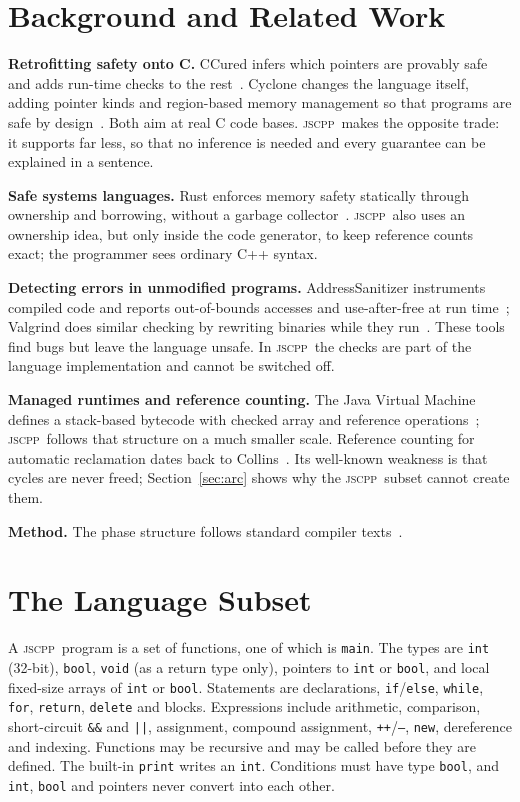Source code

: \documentclass[conference]{IEEEtran}
\newcommand{\jscpp}{\textsc{jscpp}}
\begin{document}
\section{Background and Related Work}
\label{sec:related}
\textbf{Retrofitting safety onto C.} CCured infers which pointers are provably safe and adds run-time checks to
the rest~\cite{necula2002}. Cyclone changes the language itself, adding pointer kinds and region-based memory
management so that programs are safe by design~\cite{jim2002}. Both aim at real C code bases. \jscpp\ makes the
opposite trade: it supports far less, so that no inference is needed and every guarantee can be explained in a
sentence.

\textbf{Safe systems languages.} Rust enforces memory safety statically through ownership and borrowing, without a
garbage collector~\cite{matsakis2014}. \jscpp\ also uses an ownership idea, but only inside the code generator, to
keep reference counts exact; the programmer sees ordinary C++ syntax.

\textbf{Detecting errors in unmodified programs.} AddressSanitizer instruments compiled code and reports
out-of-bounds accesses and use-after-free at run time~\cite{serebryany2012}; Valgrind does similar checking by
rewriting binaries while they run~\cite{nethercote2007}. These tools find bugs but leave the language unsafe. In
\jscpp\ the checks are part of the language implementation and cannot be switched off.

\textbf{Managed runtimes and reference counting.} The Java Virtual Machine defines a stack-based bytecode with
checked array and reference operations~\cite{lindholm2021}; \jscpp\ follows that structure on a much smaller
scale. Reference counting for automatic reclamation dates back to Collins~\cite{collins1960}. Its well-known
weakness is that cycles are never freed; Section~\ref{sec:arc} shows why the \jscpp\ subset cannot create them.

\textbf{Method.} The phase structure follows standard compiler texts~\cite{aho2006,nystrom2021}.

\section{The Language Subset}
\label{sec:language}
A \jscpp\ program is a set of functions, one of which is \texttt{main}. The types are \texttt{int} (32-bit),
\texttt{bool}, \texttt{void} (as a return type only), pointers to \texttt{int} or \texttt{bool}, and local
fixed-size arrays of \texttt{int} or \texttt{bool}. Statements are declarations, \texttt{if}/\texttt{else},
\texttt{while}, \texttt{for}, \texttt{return}, \texttt{delete} and blocks. Expressions include arithmetic,
comparison, short-circuit \texttt{\&\&} and \texttt{||}, assignment, compound assignment, \texttt{++}/\texttt{--},
\texttt{new}, dereference and indexing. Functions may be recursive and may be called before they are defined.
The built-in \texttt{print} writes an \texttt{int}. Conditions must have type \texttt{bool}, and \texttt{int},
\texttt{bool} and pointers never convert into each other.
\end{document}
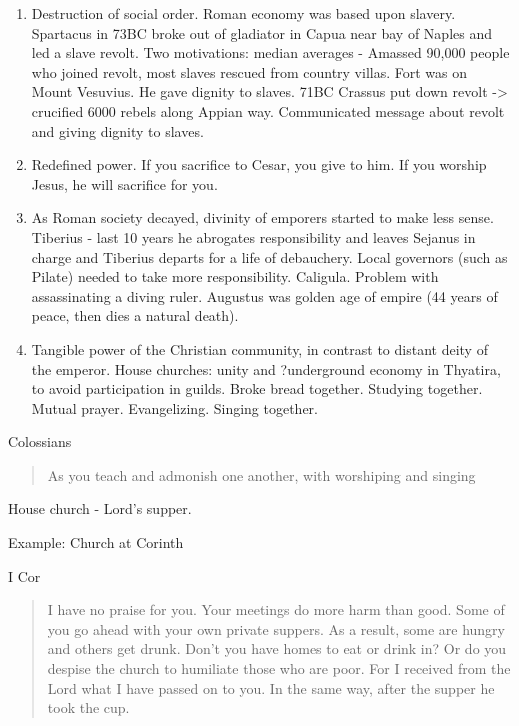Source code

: \documentclass[
]{book}
\begin{document}
\begin{enumerate}
\def\labelenumi{\arabic{enumi})}
\item
  Destruction of social order. Roman economy was based upon slavery. Spartacus in 73BC broke out of gladiator in Capua near bay of Naples and led a slave revolt. Two motivations: median averages - Amassed 90,000 people who joined revolt, most slaves rescued from country villas. Fort was on Mount Vesuvius. He gave dignity to slaves. 71BC Crassus put down revolt -\textgreater{} crucified 6000 rebels along Appian way. Communicated message about revolt and giving dignity to slaves.
\item
  Redefined power. If you sacrifice to Cesar, you give to him. If you worship Jesus, he will sacrifice for you.
\item
  As Roman society decayed, divinity of emporers started to make less sense. Tiberius - last 10 years he abrogates responsibility and leaves Sejanus in charge and Tiberius departs for a life of debauchery. Local governors (such as Pilate) needed to take more responsibility. Caligula. Problem with assassinating a diving ruler. Augustus was golden age of empire (44 years of peace, then dies a natural death).
\item
  Tangible power of the Christian community, in contrast to distant deity of the emperor. House churches: unity and ?underground economy in Thyatira, to avoid participation in guilds. Broke bread together. Studying together. Mutual prayer. Evangelizing. Singing together.
\end{enumerate}

Colossians

\begin{quote}
As you teach and admonish one another, with worshiping and singing
\end{quote}

House church - Lord's supper.

Example: Church at Corinth

I Cor

\begin{quote}
I have no praise for you. Your meetings do more harm than good. Some of you go ahead with your own private suppers. As a result, some are hungry and others get drunk. Don't you have homes to eat or drink in? Or do you despise the church to humiliate those who are poor. For I received from the Lord what I have passed on to you. In the same way, after the supper he took the cup.
\end{quote}
\end{document}
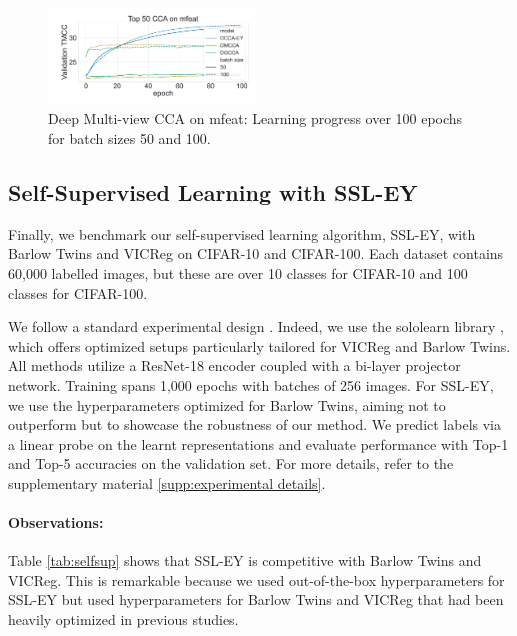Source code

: \begin{figure}
    \centering
    \includegraphics[width=0.49\textwidth]{figures/DMCCA/mfeat_allbatchsizes_pcc}
    \caption{Deep Multi-view CCA on mfeat: Learning progress over 100 epochs for batch sizes 50 and 100.}\label{fig:dmcca_lr}
\end{figure}

\subsection{Self-Supervised Learning with SSL-EY}
Finally, we benchmark our self-supervised learning algorithm, SSL-EY, with Barlow Twins and VICReg on CIFAR-10 and CIFAR-100. Each dataset contains 60,000 labelled images, but these are over 10 classes for CIFAR-10 and 100 classes for CIFAR-100.

We follow a standard experimental design \citep{tong2023emp}. Indeed, we use the sololearn library \citep{da2022solo}, which offers optimized setups particularly tailored for VICReg and Barlow Twins. All methods utilize a ResNet-18 encoder coupled with a bi-layer projector network. Training spans 1,000 epochs with batches of 256 images. For SSL-EY, we use the hyperparameters optimized for Barlow Twins, aiming not to outperform but to showcase the robustness of our method.
We predict labels via a linear probe on the learnt representations and evaluate performance with Top-1 and Top-5 accuracies on the validation set. For more details, refer to the supplementary material \ref{supp:experimental details}.

\paragraph{Observations:} Table \ref{tab:selfsup} shows that SSL-EY is competitive with Barlow Twins and VICReg. This is remarkable because we used out-of-the-box hyperparameters for SSL-EY but used hyperparameters for Barlow Twins and VICReg that had been heavily optimized in previous studies.

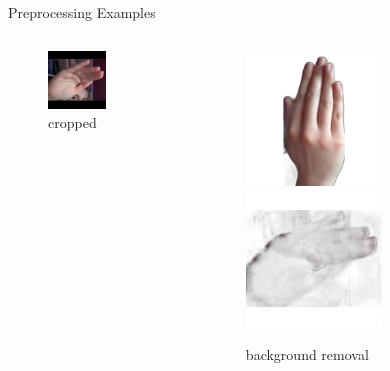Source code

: \documentclass[aspectratio=169]{beamer}
\begin{document}
{\begin{frame}{Preprocessing Examples}
\begin{columns}[c]
\begin{column}{.33\textwidth}
\begin{figure}
        \includegraphics[width=0.6\textwidth]{img/cropped/nasmi_304.png}
        \caption{cropped}
    \end{figure}
    \end{column}
   
    \begin{column}{.33\textwidth}
    \begin{figure}
        \centering
        \includegraphics[width=0.6\textwidth]{img/rembg/nasmi_203.png}
        \includegraphics[width=0.6\textwidth]{img/rembg/nasmi_304.png}
        \caption{background removal}
    \end{figure}
    \end{column}
\end{columns}
\end{frame}

}
\end{document}

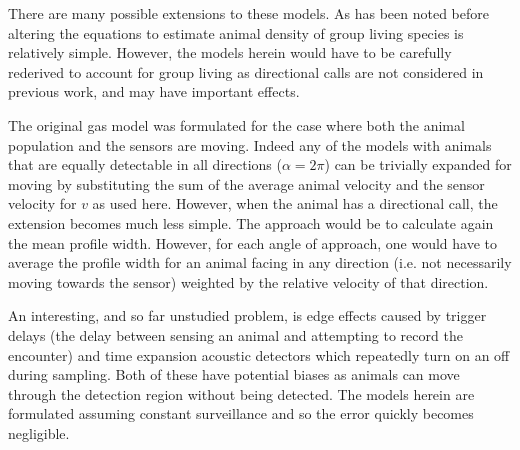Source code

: \documentclass[a4paper,10pt,reqno,oneside]{amsart}
\begin{document}
There are many possible extensions to these models. As has been noted before \citep{rowcliffe2008estimating,Hutchinson_Waser_2007} altering the equations to estimate animal density of group living species is relatively simple. However, the models herein would have to be carefully rederived to account for group living as directional calls are not considered in previous work, and may have important effects.

The original gas model was formulated for the case where both the animal population and the sensors are moving. Indeed any of the models with animals that are equally detectable in all directions ($\alpha = 2\pi$) can be trivially expanded for moving by substituting the sum of the average animal velocity and the sensor velocity for $v$ as used here. However, when the animal has a directional call, the extension becomes much less simple. The approach would be to calculate again the mean profile width. However, for each angle of approach, one would have to average the profile width for an animal facing in any direction (i.e. not necessarily moving towards the sensor) weighted by the relative velocity of that direction.

An interesting, and so far unstudied problem, is edge effects caused by trigger delays (the delay between sensing an animal and attempting to record the encounter) and time expansion acoustic detectors which repeatedly turn on an off during sampling. Both of these have potential biases as animals can move through the detection region without being detected. The models herein are formulated assuming constant surveillance and so the error quickly becomes negligible.

\end{document}
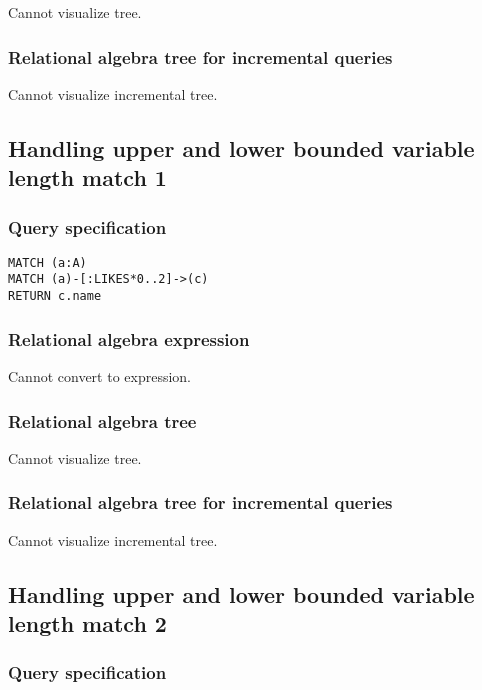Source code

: Cannot visualize tree.

\subsubsection*{Relational algebra tree for incremental queries}

Cannot visualize incremental tree.

\subsection{Handling upper and lower bounded variable length match 1}

\subsubsection*{Query specification}

\begin{lstlisting}
MATCH (a:A)
MATCH (a)-[:LIKES*0..2]->(c)
RETURN c.name
\end{lstlisting}

\subsubsection*{Relational algebra expression}

Cannot convert to expression.

\subsubsection*{Relational algebra tree}

Cannot visualize tree.

\subsubsection*{Relational algebra tree for incremental queries}

Cannot visualize incremental tree.

\subsection{Handling upper and lower bounded variable length match 2}

\subsubsection*{Query specification}

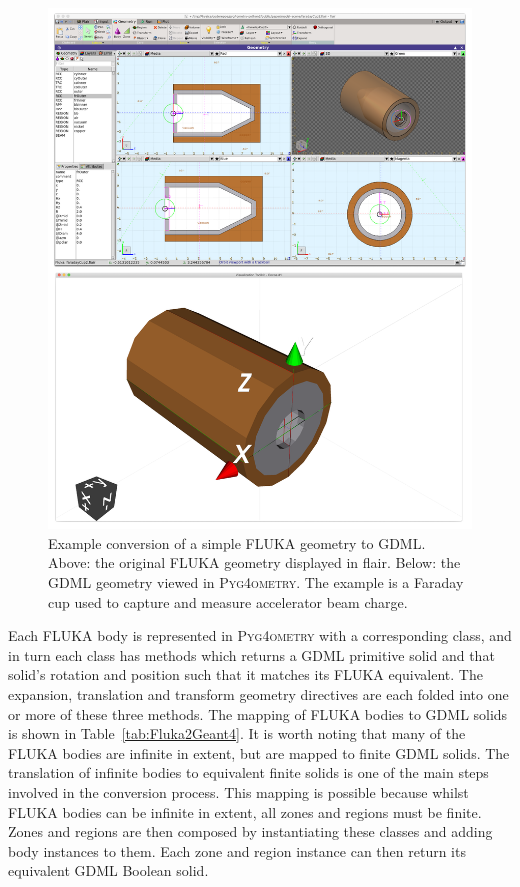 \documentclass[final,5p,times,twocolumn]{elsarticle}
\newcommand{\PYGEOMETRY}{\textsc{Pyg4ometry}}
\begin{document}
\begin{figure}[htbp]
\begin{center}
\includegraphics[width=0.9\columnwidth]{./model-scene/faradayCup2.pdf}
\caption{Example conversion of a simple FLUKA geometry to GDML. Above:
the original FLUKA geometry displayed in flair. Below: the GDML geometry
viewed in \PYGEOMETRY{}. The example is a Faraday cup used to capture
and measure accelerator beam charge.}
\label{fig:fluka-to-geant4-cup}
\end{center}
\end{figure}

Each FLUKA body is represented in \PYGEOMETRY{} with a corresponding
class, and in turn each class has methods which returns a GDML
primitive solid and that solid's rotation and position such that it
matches its FLUKA equivalent.  The expansion, translation and
transform geometry directives are each folded into one or more of
these three methods.  The mapping of FLUKA bodies to GDML solids is
shown in Table~\ref{tab:Fluka2Geant4}.  It is worth noting that many
of the FLUKA bodies are infinite in extent, but are mapped to finite
GDML solids.  The translation of infinite bodies to equivalent finite
solids is one of the main steps involved in the conversion process.
This mapping is possible because whilst FLUKA bodies can be infinite
in extent, all zones and regions must be finite.  Zones and regions
are then composed by instantiating these classes and adding body
instances to them.  Each zone and region instance can then return its
equivalent GDML Boolean solid.
\end{document}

* * * *

◆ **What you have to do**: Write out each line above that contains the word "because".

◆ **Solution to this task**:
\paragraph{Observations:} Table \ref{tab:selfsup} shows that SSL-EY is competitive with Barlow Twins and VICReg. This is remarkable because we used out-of-the-box hyperparameters for SSL-EY but used hyperparameters for Barlow Twins and VICReg that had been heavily optimized in previous studies.
This mapping is possible because whilst FLUKA bodies can be infinite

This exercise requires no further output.